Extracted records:
• • • •
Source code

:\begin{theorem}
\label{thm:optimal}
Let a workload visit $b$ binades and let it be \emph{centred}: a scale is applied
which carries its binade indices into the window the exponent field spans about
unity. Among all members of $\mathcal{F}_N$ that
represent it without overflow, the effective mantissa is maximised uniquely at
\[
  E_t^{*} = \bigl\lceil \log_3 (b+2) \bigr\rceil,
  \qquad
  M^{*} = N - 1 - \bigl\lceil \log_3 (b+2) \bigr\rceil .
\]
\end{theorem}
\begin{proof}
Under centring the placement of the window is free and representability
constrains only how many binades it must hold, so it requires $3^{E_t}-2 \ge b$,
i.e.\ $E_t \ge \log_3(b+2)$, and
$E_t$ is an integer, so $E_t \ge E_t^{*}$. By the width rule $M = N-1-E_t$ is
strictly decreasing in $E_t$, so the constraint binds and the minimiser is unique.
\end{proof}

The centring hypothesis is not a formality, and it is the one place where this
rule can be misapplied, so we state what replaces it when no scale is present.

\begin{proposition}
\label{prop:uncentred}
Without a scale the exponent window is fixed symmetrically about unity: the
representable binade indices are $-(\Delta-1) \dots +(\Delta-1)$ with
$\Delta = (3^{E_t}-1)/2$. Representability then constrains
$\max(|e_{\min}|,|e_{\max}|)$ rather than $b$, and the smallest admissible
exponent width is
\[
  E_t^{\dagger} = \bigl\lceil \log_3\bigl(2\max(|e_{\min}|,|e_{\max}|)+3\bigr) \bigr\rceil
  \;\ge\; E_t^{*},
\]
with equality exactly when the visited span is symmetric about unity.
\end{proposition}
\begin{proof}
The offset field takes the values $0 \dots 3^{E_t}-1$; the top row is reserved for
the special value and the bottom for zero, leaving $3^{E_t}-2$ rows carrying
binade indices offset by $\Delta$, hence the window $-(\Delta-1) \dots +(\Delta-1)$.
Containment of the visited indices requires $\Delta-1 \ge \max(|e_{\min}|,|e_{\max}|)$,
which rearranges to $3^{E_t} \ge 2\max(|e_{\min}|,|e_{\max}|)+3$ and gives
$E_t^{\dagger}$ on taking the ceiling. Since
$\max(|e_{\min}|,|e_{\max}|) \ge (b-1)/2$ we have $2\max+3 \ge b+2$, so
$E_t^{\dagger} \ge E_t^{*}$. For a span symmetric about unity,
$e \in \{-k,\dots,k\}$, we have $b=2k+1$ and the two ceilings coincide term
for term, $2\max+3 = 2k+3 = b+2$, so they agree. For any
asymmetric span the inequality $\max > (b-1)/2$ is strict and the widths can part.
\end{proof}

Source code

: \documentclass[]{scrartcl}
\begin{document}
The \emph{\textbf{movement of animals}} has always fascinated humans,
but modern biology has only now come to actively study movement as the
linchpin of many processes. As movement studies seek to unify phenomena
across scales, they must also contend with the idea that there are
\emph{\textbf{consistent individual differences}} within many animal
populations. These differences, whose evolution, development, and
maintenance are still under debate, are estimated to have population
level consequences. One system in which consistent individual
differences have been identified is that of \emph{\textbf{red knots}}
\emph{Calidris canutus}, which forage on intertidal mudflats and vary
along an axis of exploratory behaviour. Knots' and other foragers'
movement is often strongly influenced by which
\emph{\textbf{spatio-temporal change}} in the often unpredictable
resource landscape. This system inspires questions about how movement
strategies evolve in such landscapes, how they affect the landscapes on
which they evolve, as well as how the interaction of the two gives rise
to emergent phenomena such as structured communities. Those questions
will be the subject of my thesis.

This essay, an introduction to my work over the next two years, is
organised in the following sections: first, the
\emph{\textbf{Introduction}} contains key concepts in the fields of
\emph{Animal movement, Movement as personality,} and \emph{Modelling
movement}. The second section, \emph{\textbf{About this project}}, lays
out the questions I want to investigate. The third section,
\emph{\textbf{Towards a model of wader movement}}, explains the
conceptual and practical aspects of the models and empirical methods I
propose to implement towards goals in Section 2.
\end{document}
• • • •
Return only the lines above that run from the opening line through the line containing "unity. Among all", exactly as written.

Source code

:\begin{theorem}
\label{thm:optimal}
Let a workload visit $b$ binades and let it be \emph{centred}: a scale is applied
which carries its binade indices into the window the exponent field spans about
unity. Among all members of $\mathcal{F}_N$ that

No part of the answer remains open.